_PROBLEM TO SOLVE_:
Among the entries below, count the lines where the string "Hybridcast" occurs, and give only the number.
START DATASET EXCERPTS
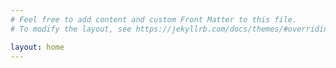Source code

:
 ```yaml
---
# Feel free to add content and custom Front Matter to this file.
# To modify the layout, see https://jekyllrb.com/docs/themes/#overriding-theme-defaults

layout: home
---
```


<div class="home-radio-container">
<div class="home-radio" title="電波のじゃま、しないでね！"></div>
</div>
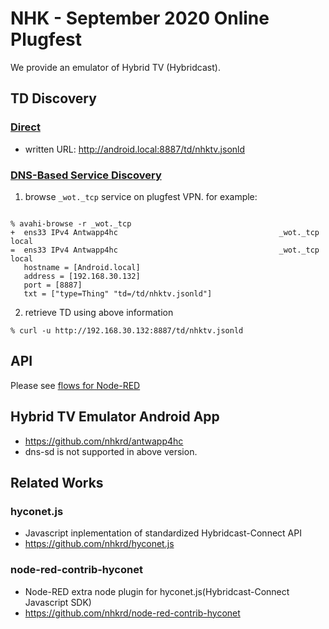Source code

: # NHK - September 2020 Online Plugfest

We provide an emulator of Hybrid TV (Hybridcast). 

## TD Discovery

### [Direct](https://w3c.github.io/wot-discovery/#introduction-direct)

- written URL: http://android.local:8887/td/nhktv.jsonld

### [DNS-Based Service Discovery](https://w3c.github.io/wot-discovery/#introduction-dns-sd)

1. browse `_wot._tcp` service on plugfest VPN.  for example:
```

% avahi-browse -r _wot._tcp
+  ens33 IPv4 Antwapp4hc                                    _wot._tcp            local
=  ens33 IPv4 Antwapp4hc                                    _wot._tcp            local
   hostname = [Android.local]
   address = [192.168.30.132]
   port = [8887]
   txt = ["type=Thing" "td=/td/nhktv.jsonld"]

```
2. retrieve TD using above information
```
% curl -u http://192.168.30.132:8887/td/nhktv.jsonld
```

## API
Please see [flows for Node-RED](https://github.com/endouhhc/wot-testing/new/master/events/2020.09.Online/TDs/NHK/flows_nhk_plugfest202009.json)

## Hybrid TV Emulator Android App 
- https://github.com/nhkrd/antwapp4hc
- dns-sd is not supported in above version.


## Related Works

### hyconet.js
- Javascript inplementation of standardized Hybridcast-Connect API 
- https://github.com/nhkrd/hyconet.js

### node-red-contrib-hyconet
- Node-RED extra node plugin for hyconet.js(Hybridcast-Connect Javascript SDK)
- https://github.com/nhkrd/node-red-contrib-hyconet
END DATASET EXCERPTS
START DATASET EXCERPTS
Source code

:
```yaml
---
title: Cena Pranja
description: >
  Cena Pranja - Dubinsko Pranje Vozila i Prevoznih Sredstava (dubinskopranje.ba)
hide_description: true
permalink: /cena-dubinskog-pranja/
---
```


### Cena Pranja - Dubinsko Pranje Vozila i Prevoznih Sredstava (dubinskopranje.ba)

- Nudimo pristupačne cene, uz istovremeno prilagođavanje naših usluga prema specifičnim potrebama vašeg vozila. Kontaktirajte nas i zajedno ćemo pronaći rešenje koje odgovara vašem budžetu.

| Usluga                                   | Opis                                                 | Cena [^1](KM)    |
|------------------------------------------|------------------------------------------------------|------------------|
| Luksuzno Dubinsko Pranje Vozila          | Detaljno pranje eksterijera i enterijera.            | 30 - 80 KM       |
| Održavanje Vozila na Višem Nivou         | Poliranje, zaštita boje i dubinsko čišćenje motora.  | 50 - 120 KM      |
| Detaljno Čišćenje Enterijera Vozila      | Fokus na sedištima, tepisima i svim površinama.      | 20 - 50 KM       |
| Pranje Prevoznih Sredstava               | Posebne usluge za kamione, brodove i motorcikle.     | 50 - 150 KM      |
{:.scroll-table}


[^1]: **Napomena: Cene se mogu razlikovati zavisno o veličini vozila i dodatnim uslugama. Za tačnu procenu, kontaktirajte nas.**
END DATASET EXCERPTS
START DATASET EXCERPTS
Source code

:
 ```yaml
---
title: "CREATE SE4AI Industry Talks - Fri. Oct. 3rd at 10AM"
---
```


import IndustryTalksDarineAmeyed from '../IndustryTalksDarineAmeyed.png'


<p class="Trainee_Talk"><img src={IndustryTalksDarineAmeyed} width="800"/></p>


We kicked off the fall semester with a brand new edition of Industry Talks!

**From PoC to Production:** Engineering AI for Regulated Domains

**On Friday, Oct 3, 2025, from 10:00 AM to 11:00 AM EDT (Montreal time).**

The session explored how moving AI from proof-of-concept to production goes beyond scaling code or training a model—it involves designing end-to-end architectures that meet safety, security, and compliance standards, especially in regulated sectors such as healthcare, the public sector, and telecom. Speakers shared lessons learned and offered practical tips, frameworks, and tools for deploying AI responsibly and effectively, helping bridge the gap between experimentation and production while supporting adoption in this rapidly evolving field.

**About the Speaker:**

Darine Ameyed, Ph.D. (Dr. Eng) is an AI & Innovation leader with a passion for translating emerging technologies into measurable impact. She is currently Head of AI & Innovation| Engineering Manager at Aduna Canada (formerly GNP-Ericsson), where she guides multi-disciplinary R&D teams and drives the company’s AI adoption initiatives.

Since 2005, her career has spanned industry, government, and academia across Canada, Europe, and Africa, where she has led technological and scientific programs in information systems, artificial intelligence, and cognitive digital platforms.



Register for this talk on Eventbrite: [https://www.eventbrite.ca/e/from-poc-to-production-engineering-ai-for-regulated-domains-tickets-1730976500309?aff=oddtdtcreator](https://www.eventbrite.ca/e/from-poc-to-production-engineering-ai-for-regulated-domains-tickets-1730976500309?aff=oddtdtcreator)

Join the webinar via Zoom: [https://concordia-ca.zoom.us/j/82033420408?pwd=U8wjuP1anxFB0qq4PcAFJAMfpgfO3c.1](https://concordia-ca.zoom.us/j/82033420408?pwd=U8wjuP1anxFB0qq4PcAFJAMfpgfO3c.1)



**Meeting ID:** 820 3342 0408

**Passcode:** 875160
END DATASET EXCERPTS
_TASK OUTPUT_:
3